In several of its previous comments, the Committee welcomed the agreements between the social partners, but observed that the legislative aspect of the matter had not been resolved and that two trade union organizations had again decided not to be bound by the new agreements. The Committee had underlined section 10 of Act No. 408 which has the effect of restricting the activities of Danish trade unions by prohibiting them from representing, in the collective bargaining process, those of their members who were not considered as residents in Denmark. Taking due note of the figures presented by the Government concerning the Danish shipping industry, and, in particular, that as of 2008, out of a total of 9,594 seafarers on DIS ships, 5,317 were foreigners and, stressing that this issue has been examined since 1989, the Committee requests, once again, the Government to indicate in its next report the measures taken or envisaged to amend section 10 of Act No. 408 so that Danish trade unions may freely represent all their members – Danish residents and non-residents – working on ships sailing under the Danish flag in the collective bargaining process, in conformity with Article 4 of the Convention.
Collective bargaining rights of majority organizations. This issue again relates to the application of section 12 of the Conciliation Act and had been raised in several previous comments following an examination by the Committee on Freedom of Association in Case No. 1971 in 1999. Section 12 makes it possible for an overall draft settlement, made by the public conciliator and sent out for ballot, to cover collective agreements involving an entire sector of activity, even if the organization representing most of the workers in that sector rejects the overall draft settlement. In several of its previous comments, the Committee had requested the Government to review the legislation, in consultation with the social partners, and to provide information on these consultations.
The Committee notes that the Government indicates in its report that, in the view of the Government, the rule on combining mediation proposals also takes into account the way in which the Danish employees’ and employers’ organizations wish things to be organized and that the Government will resubmit the issue of section 12 concerning the possibility of the public conciliator to combine mediation to the permanent ILO committee.
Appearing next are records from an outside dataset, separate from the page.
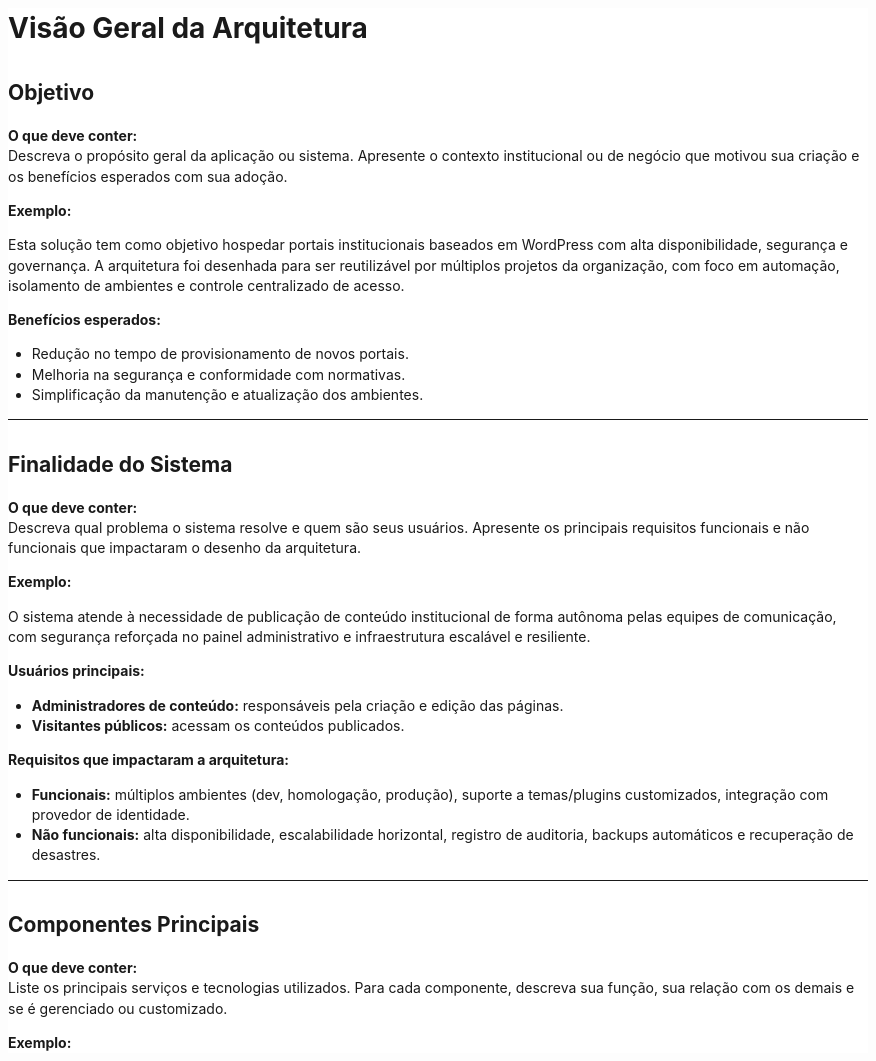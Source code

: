 # Visão Geral da Arquitetura

## Objetivo

**O que deve conter:**  
Descreva o propósito geral da aplicação ou sistema. Apresente o contexto institucional ou de negócio que motivou sua criação e os benefícios esperados com sua adoção.

**Exemplo:**

Esta solução tem como objetivo hospedar portais institucionais baseados em WordPress com alta disponibilidade, segurança e governança. A arquitetura foi desenhada para ser reutilizável por múltiplos projetos da organização, com foco em automação, isolamento de ambientes e controle centralizado de acesso.

**Benefícios esperados:**
- Redução no tempo de provisionamento de novos portais.
- Melhoria na segurança e conformidade com normativas.
- Simplificação da manutenção e atualização dos ambientes.

---

## Finalidade do Sistema

**O que deve conter:**  
Descreva qual problema o sistema resolve e quem são seus usuários. Apresente os principais requisitos funcionais e não funcionais que impactaram o desenho da arquitetura.

**Exemplo:**

O sistema atende à necessidade de publicação de conteúdo institucional de forma autônoma pelas equipes de comunicação, com segurança reforçada no painel administrativo e infraestrutura escalável e resiliente.

**Usuários principais:**
- **Administradores de conteúdo:** responsáveis pela criação e edição das páginas.
- **Visitantes públicos:** acessam os conteúdos publicados.

**Requisitos que impactaram a arquitetura:**
- **Funcionais:** múltiplos ambientes (dev, homologação, produção), suporte a temas/plugins customizados, integração com provedor de identidade.
- **Não funcionais:** alta disponibilidade, escalabilidade horizontal, registro de auditoria, backups automáticos e recuperação de desastres.

---

## Componentes Principais

**O que deve conter:**  
Liste os principais serviços e tecnologias utilizados. Para cada componente, descreva sua função, sua relação com os demais e se é gerenciado ou customizado.

**Exemplo:**
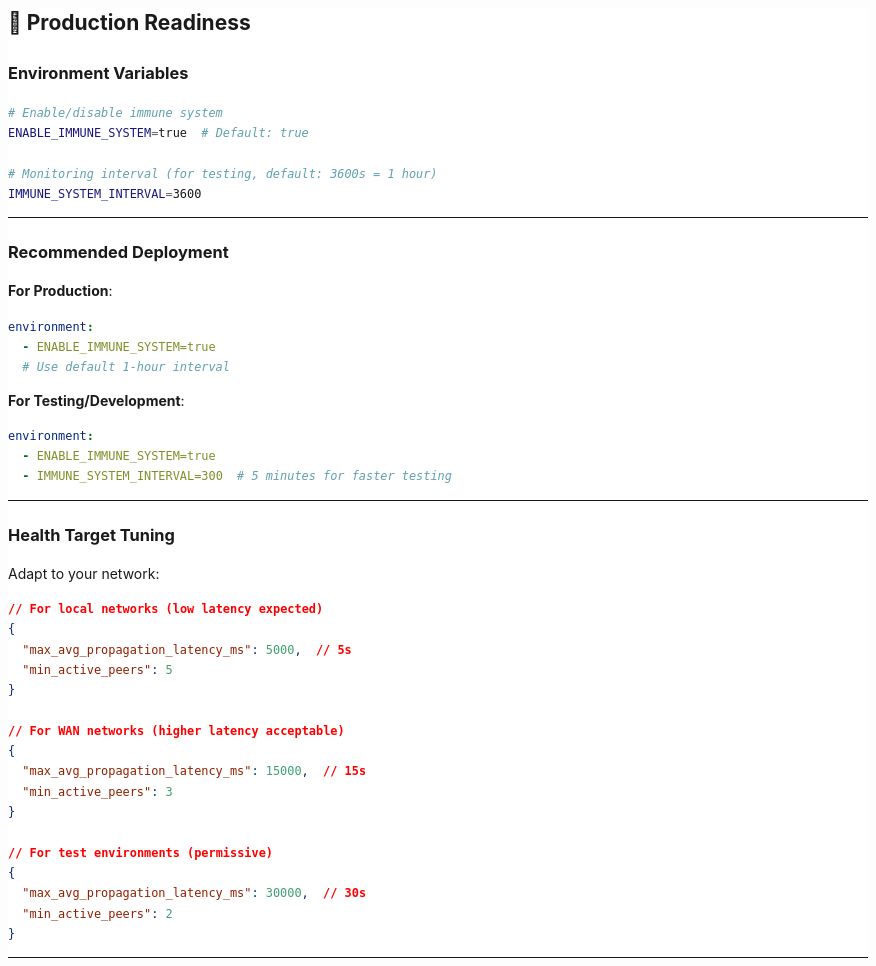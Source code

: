## 🚀 Production Readiness

### Environment Variables

```bash
# Enable/disable immune system
ENABLE_IMMUNE_SYSTEM=true  # Default: true

# Monitoring interval (for testing, default: 3600s = 1 hour)
IMMUNE_SYSTEM_INTERVAL=3600
```

---

### Recommended Deployment

**For Production**:
```yaml
environment:
  - ENABLE_IMMUNE_SYSTEM=true
  # Use default 1-hour interval
```

**For Testing/Development**:
```yaml
environment:
  - ENABLE_IMMUNE_SYSTEM=true
  - IMMUNE_SYSTEM_INTERVAL=300  # 5 minutes for faster testing
```

---

### Health Target Tuning

Adapt to your network:

```json
// For local networks (low latency expected)
{
  "max_avg_propagation_latency_ms": 5000,  // 5s
  "min_active_peers": 5
}

// For WAN networks (higher latency acceptable)
{
  "max_avg_propagation_latency_ms": 15000,  // 15s
  "min_active_peers": 3
}

// For test environments (permissive)
{
  "max_avg_propagation_latency_ms": 30000,  // 30s
  "min_active_peers": 2
}
```

---
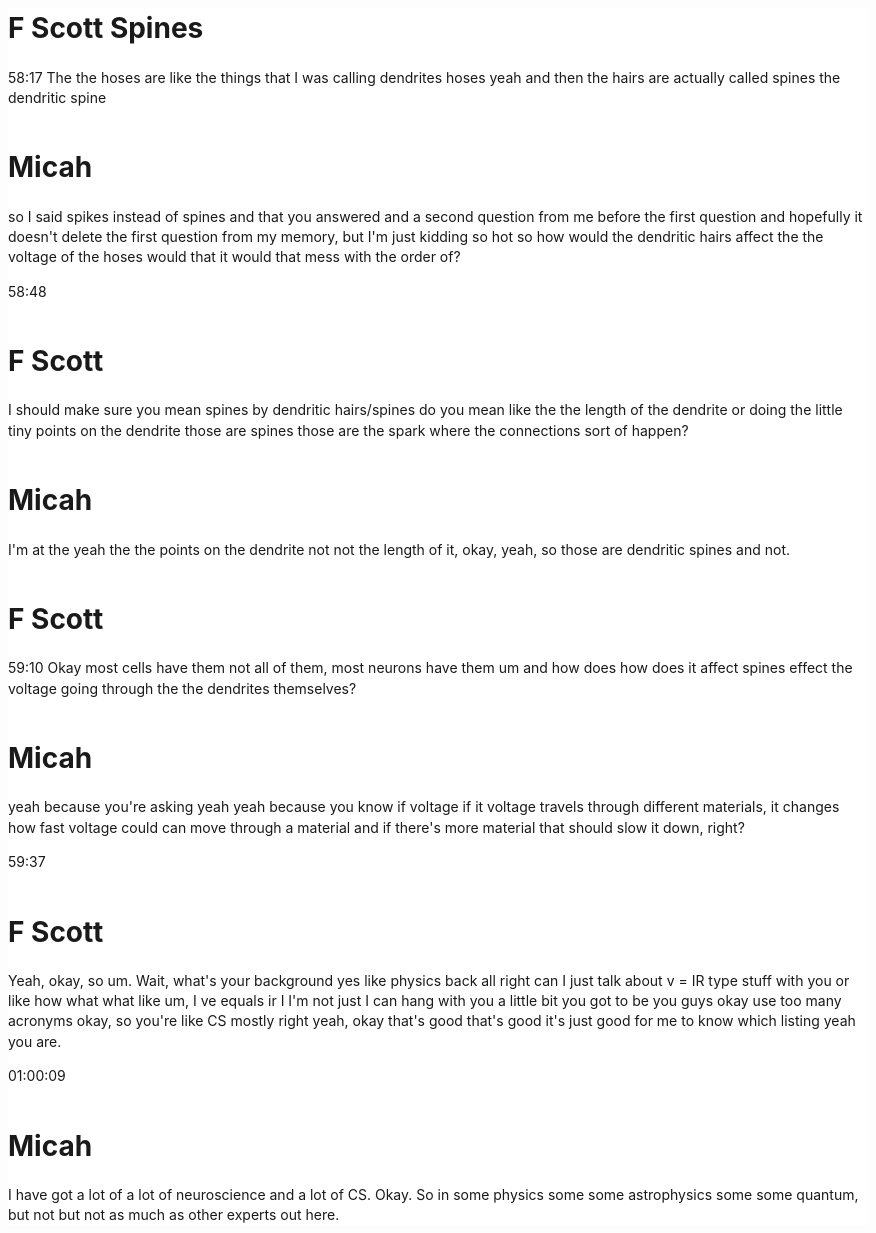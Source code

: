 # F Scott Spines

58:17
The the hoses are like the things that I was calling dendrites hoses yeah and then the hairs are actually called spines the dendritic spine

# Micah
so I said spikes instead of spines and that you answered and a second question from me before the first question and hopefully it doesn't delete the first question from my memory, but I'm just kidding so hot so how would the dendritic hairs affect the the voltage of the hoses would that it would that mess with the order of?

58:48
# F Scott
I should make sure you mean spines by dendritic hairs/spines do you mean like the the length of the dendrite or doing the little tiny points on the dendrite those are spines those are the spark where the connections sort of happen?

# Micah
I'm at the yeah the the points on the dendrite not not the length of it, okay, yeah, so those are dendritic spines and not.

# F Scott
59:10
Okay most cells have them not all of them, most neurons have them um and how does how does it affect spines effect the voltage going through the the dendrites themselves?

# Micah
yeah because you're asking yeah yeah because you know if voltage if it voltage travels through different materials, it changes how fast voltage could can move through a material and if there's more material that should slow it down, right?

59:37
# F Scott
Yeah, okay, so um. Wait, what's your background yes like physics back all right can I just talk about v = IR type stuff with you or like how what what like um, I ve equals ir I I'm not just I can hang with you a little bit you got to be you guys okay use too many acronyms okay, so you're like CS mostly right yeah, okay that's good that's good it's just good for me to know which listing yeah you are.

01:00:09
# Micah
I have got a lot of a lot of neuroscience and a lot of CS. Okay. So in some physics some some astrophysics some some quantum, but not but not as much as other experts out here.
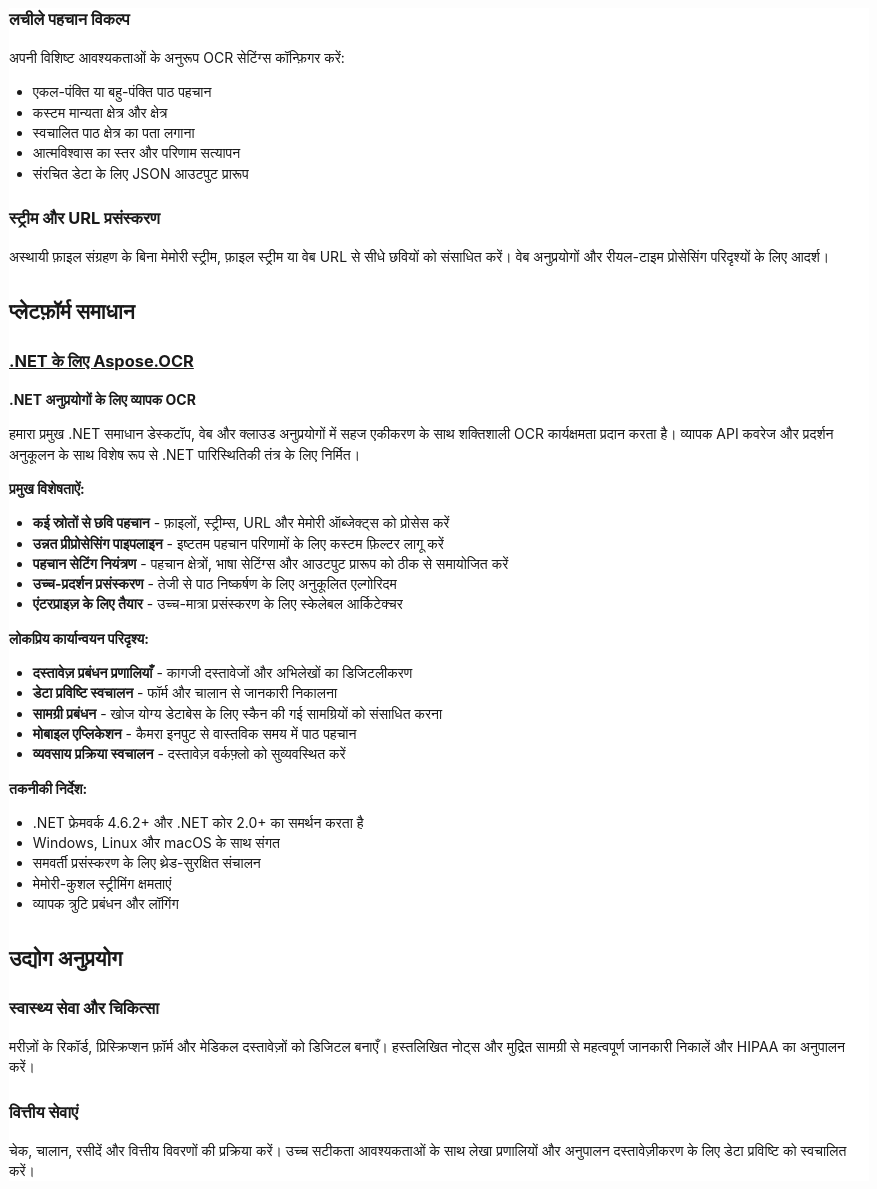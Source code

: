 ### **लचीले पहचान विकल्प**
अपनी विशिष्ट आवश्यकताओं के अनुरूप OCR सेटिंग्स कॉन्फ़िगर करें:
- एकल-पंक्ति या बहु-पंक्ति पाठ पहचान
- कस्टम मान्यता क्षेत्र और क्षेत्र
- स्वचालित पाठ क्षेत्र का पता लगाना
- आत्मविश्वास का स्तर और परिणाम सत्यापन
- संरचित डेटा के लिए JSON आउटपुट प्रारूप

### **स्ट्रीम और URL प्रसंस्करण**
अस्थायी फ़ाइल संग्रहण के बिना मेमोरी स्ट्रीम, फ़ाइल स्ट्रीम या वेब URL से सीधे छवियों को संसाधित करें। वेब अनुप्रयोगों और रीयल-टाइम प्रोसेसिंग परिदृश्यों के लिए आदर्श।

## प्लेटफ़ॉर्म समाधान

### [.NET के लिए Aspose.OCR](./net/)

**.NET अनुप्रयोगों के लिए व्यापक OCR**

हमारा प्रमुख .NET समाधान डेस्कटॉप, वेब और क्लाउड अनुप्रयोगों में सहज एकीकरण के साथ शक्तिशाली OCR कार्यक्षमता प्रदान करता है। व्यापक API कवरेज और प्रदर्शन अनुकूलन के साथ विशेष रूप से .NET पारिस्थितिकी तंत्र के लिए निर्मित।

**प्रमुख विशेषताऐं:**
- **कई स्रोतों से छवि पहचान** - फ़ाइलों, स्ट्रीम्स, URL और मेमोरी ऑब्जेक्ट्स को प्रोसेस करें
- **उन्नत प्रीप्रोसेसिंग पाइपलाइन** - इष्टतम पहचान परिणामों के लिए कस्टम फ़िल्टर लागू करें
- **पहचान सेटिंग नियंत्रण** - पहचान क्षेत्रों, भाषा सेटिंग्स और आउटपुट प्रारूप को ठीक से समायोजित करें
- **उच्च-प्रदर्शन प्रसंस्करण** - तेजी से पाठ निष्कर्षण के लिए अनुकूलित एल्गोरिदम
- **एंटरप्राइज़ के लिए तैयार** - उच्च-मात्रा प्रसंस्करण के लिए स्केलेबल आर्किटेक्चर

**लोकप्रिय कार्यान्वयन परिदृश्य:**
- **दस्तावेज़ प्रबंधन प्रणालियाँ** - कागजी दस्तावेजों और अभिलेखों का डिजिटलीकरण
- **डेटा प्रविष्टि स्वचालन** - फॉर्म और चालान से जानकारी निकालना
- **सामग्री प्रबंधन** - खोज योग्य डेटाबेस के लिए स्कैन की गई सामग्रियों को संसाधित करना
- **मोबाइल एप्लिकेशन** - कैमरा इनपुट से वास्तविक समय में पाठ पहचान
- **व्यवसाय प्रक्रिया स्वचालन** - दस्तावेज़ वर्कफ़्लो को सुव्यवस्थित करें

**तकनीकी निर्देश:**
- .NET फ्रेमवर्क 4.6.2+ और .NET कोर 2.0+ का समर्थन करता है
- Windows, Linux और macOS के साथ संगत
- समवर्ती प्रसंस्करण के लिए थ्रेड-सुरक्षित संचालन
- मेमोरी-कुशल स्ट्रीमिंग क्षमताएं
- व्यापक त्रुटि प्रबंधन और लॉगिंग

## उद्योग अनुप्रयोग

### **स्वास्थ्य सेवा और चिकित्सा**
मरीज़ों के रिकॉर्ड, प्रिस्क्रिप्शन फ़ॉर्म और मेडिकल दस्तावेज़ों को डिजिटल बनाएँ। हस्तलिखित नोट्स और मुद्रित सामग्री से महत्वपूर्ण जानकारी निकालें और HIPAA का अनुपालन करें।

### **वित्तीय सेवाएं**
चेक, चालान, रसीदें और वित्तीय विवरणों की प्रक्रिया करें। उच्च सटीकता आवश्यकताओं के साथ लेखा प्रणालियों और अनुपालन दस्तावेज़ीकरण के लिए डेटा प्रविष्टि को स्वचालित करें।
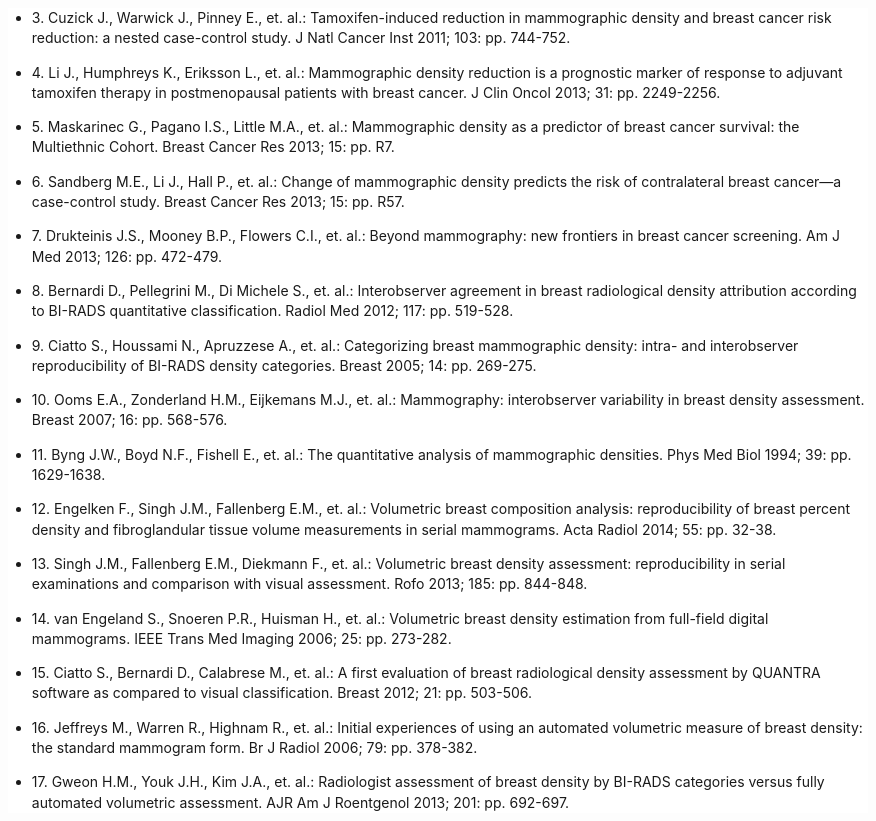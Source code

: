 
- 3\. Cuzick J., Warwick J., Pinney E., et. al.: Tamoxifen-induced reduction in mammographic density and breast cancer risk reduction: a nested case-control study. J Natl Cancer Inst 2011; 103: pp. 744-752.


- 4\. Li J., Humphreys K., Eriksson L., et. al.: Mammographic density reduction is a prognostic marker of response to adjuvant tamoxifen therapy in postmenopausal patients with breast cancer. J Clin Oncol 2013; 31: pp. 2249-2256.


- 5\. Maskarinec G., Pagano I.S., Little M.A., et. al.: Mammographic density as a predictor of breast cancer survival: the Multiethnic Cohort. Breast Cancer Res 2013; 15: pp. R7.


- 6\. Sandberg M.E., Li J., Hall P., et. al.: Change of mammographic density predicts the risk of contralateral breast cancer—a case-control study. Breast Cancer Res 2013; 15: pp. R57.


- 7\. Drukteinis J.S., Mooney B.P., Flowers C.I., et. al.: Beyond mammography: new frontiers in breast cancer screening. Am J Med 2013; 126: pp. 472-479.


- 8\. Bernardi D., Pellegrini M., Di Michele S., et. al.: Interobserver agreement in breast radiological density attribution according to BI-RADS quantitative classification. Radiol Med 2012; 117: pp. 519-528.


- 9\. Ciatto S., Houssami N., Apruzzese A., et. al.: Categorizing breast mammographic density: intra- and interobserver reproducibility of BI-RADS density categories. Breast 2005; 14: pp. 269-275.


- 10\. Ooms E.A., Zonderland H.M., Eijkemans M.J., et. al.: Mammography: interobserver variability in breast density assessment. Breast 2007; 16: pp. 568-576.


- 11\. Byng J.W., Boyd N.F., Fishell E., et. al.: The quantitative analysis of mammographic densities. Phys Med Biol 1994; 39: pp. 1629-1638.


- 12\. Engelken F., Singh J.M., Fallenberg E.M., et. al.: Volumetric breast composition analysis: reproducibility of breast percent density and fibroglandular tissue volume measurements in serial mammograms. Acta Radiol 2014; 55: pp. 32-38.


- 13\. Singh J.M., Fallenberg E.M., Diekmann F., et. al.: Volumetric breast density assessment: reproducibility in serial examinations and comparison with visual assessment. Rofo 2013; 185: pp. 844-848.


- 14\. van Engeland S., Snoeren P.R., Huisman H., et. al.: Volumetric breast density estimation from full-field digital mammograms. IEEE Trans Med Imaging 2006; 25: pp. 273-282.


- 15\. Ciatto S., Bernardi D., Calabrese M., et. al.: A first evaluation of breast radiological density assessment by QUANTRA software as compared to visual classification. Breast 2012; 21: pp. 503-506.


- 16\. Jeffreys M., Warren R., Highnam R., et. al.: Initial experiences of using an automated volumetric measure of breast density: the standard mammogram form. Br J Radiol 2006; 79: pp. 378-382.


- 17\. Gweon H.M., Youk J.H., Kim J.A., et. al.: Radiologist assessment of breast density by BI-RADS categories versus fully automated volumetric assessment. AJR Am J Roentgenol 2013; 201: pp. 692-697.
While taking note of the Government’s arguments, the Committee recalls that it had stressed in several of its previous comments that section 12 of the Conciliation Act could, in some cases, have the result of excluding the most representative trade union organizations from the outcome of the negotiations of collective agreements or from the resolution of a conflict.
The Committee once again encourages the Government to engage in dialogue with the most representative workers’ and employers’ organizations on this issue in order to find the means to resolve it. The Committee requests the Government to indicate any developments in this regard, including the results of the resubmission of this issue to the permanent ILO committee. The Committee trusts that every effort will be made to fully ensure the collective bargaining rights of the most representative organizations and the principles of free and voluntary collective bargaining.